I want to share Eom Hong Gil’s story, a Goseong Native, and the hardworking character of Koreans, leading him to climb Mt. Everest 3 times!
Eom Hong Gil’s Story
Eom Hong Gil was born here in Goseong in South Gyeongnam in 1960. Living along a mountainside in his childhood was a disdainful experience for him at the time, while other kids enjoyed life in the cities.
His attitude towards the mountains changed as he progressed in his youth. He started to see them as opportunities to overcome challenges.
Yet as he took on the Himalayas later in life, he experienced setbacks such as death of those around him, and failed in his first two attempts at Everest.
He even promised not to attempt Everest again.
I saw a picture of some of his toes. They were disfigured from what seemed to be frostbite.
Having lived in Korea for much of the last 3 years, and being married to a Korean, I have become familiar with the work ethic of Koreans, and the value they place on working hard.
Eom Hong Gil’s determination has led him to successfully summit Everest three times, and he is the first person in the world to reach the world’s 16 highest peaks.
An exhibition center dedicated to his life of failures, perseverance, and accomplishments was made for him here in Goseong, near Georyusan Mountain. I couldn’t take any photos inside, but it’s a very cool and immersive experience. There is a really cool room, more like a chamber, made to look like you’re in the Himalayas. It is filled with very real-looking snow and ice all around.

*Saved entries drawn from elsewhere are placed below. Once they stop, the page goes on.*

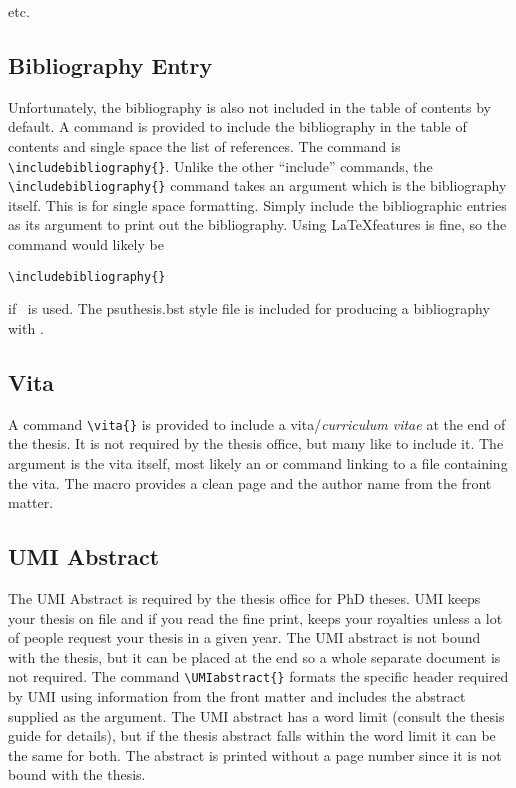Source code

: \documentclass[11pt]{article}
\begin{document}
\begin{singlespace}
\noindent etc.

\subsection*{Bibliography Entry} Unfortunately, the bibliography is also not
included in the table of contents by default.  A command is provided to include
the bibliography in the table of contents and single space the list of
references.  The command is \verb+\includebibliography{}+.  Unlike the other
``include'' commands, the \verb+\includebibliography{}+ command takes an
argument which is the bibliography itself.  This is for single space
formatting.  Simply include the bibliographic entries as its argument to print
out the bibliography.  Using \LaTeX features is fine, so the command would
likely be

\noindent \verb+\includebibliography{}+

\noindent if \BibTeX\ is used. The psuthesis.bst style file is included for
producing a bibliography with \BibTeX.

\subsection*{Vita}

A command \verb+\vita{}+ is provided to include a vita/\emph{curriculum vitae}
at the end of the thesis.  It is not required by the thesis office, but many
like to include it.  The argument is the vita itself, most likely an
\verb++ or \verb++ command linking to a file containing the
vita.  The macro provides a clean page and the author name from the front
matter.

\subsection*{UMI Abstract}  

The UMI Abstract is required by the thesis office for PhD theses.  UMI keeps
your thesis on file and if you read the fine print, keeps your royalties unless
a lot of people request your thesis in a given year.  The UMI abstract is not
bound with the thesis, but it can be placed at the end so a whole separate
document is not required.  The command \verb+\UMIabstract{}+ formats the
specific header required by UMI using information from the front matter and
includes the abstract supplied as the argument.  The UMI abstract has a word
limit (consult the thesis guide for details), but if the thesis abstract falls
within the word limit it can be the same for both.  The abstract is printed
without a page number since it is not bound with the thesis.


\end{singlespace}
\end{document}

The surround sound of howling wind, heavy breathing, and other sounds filled the chamber as a voice narrates excerpts of Eom Hong Gil’s diary. It transports you into a treacherous and deadly place.
They have many pieces of gear he used on his expeditions. They are all so highly specialized, things that no normal human will ever wear in their lifetimes. His first Everest summit was in the 1980s, which is not even that long ago, yet I cannot imagine facing these kinds of challenges without the technology and knowledge we have today. I had never considered how complicated it must be to prepare and pack for expeditions such as these.
It’s also interesting how the exhibit explains the various climbing and survival techniques, for example, how to dig out a snow cave.
I prayed as I climbed up, promising that I would live my life giving back.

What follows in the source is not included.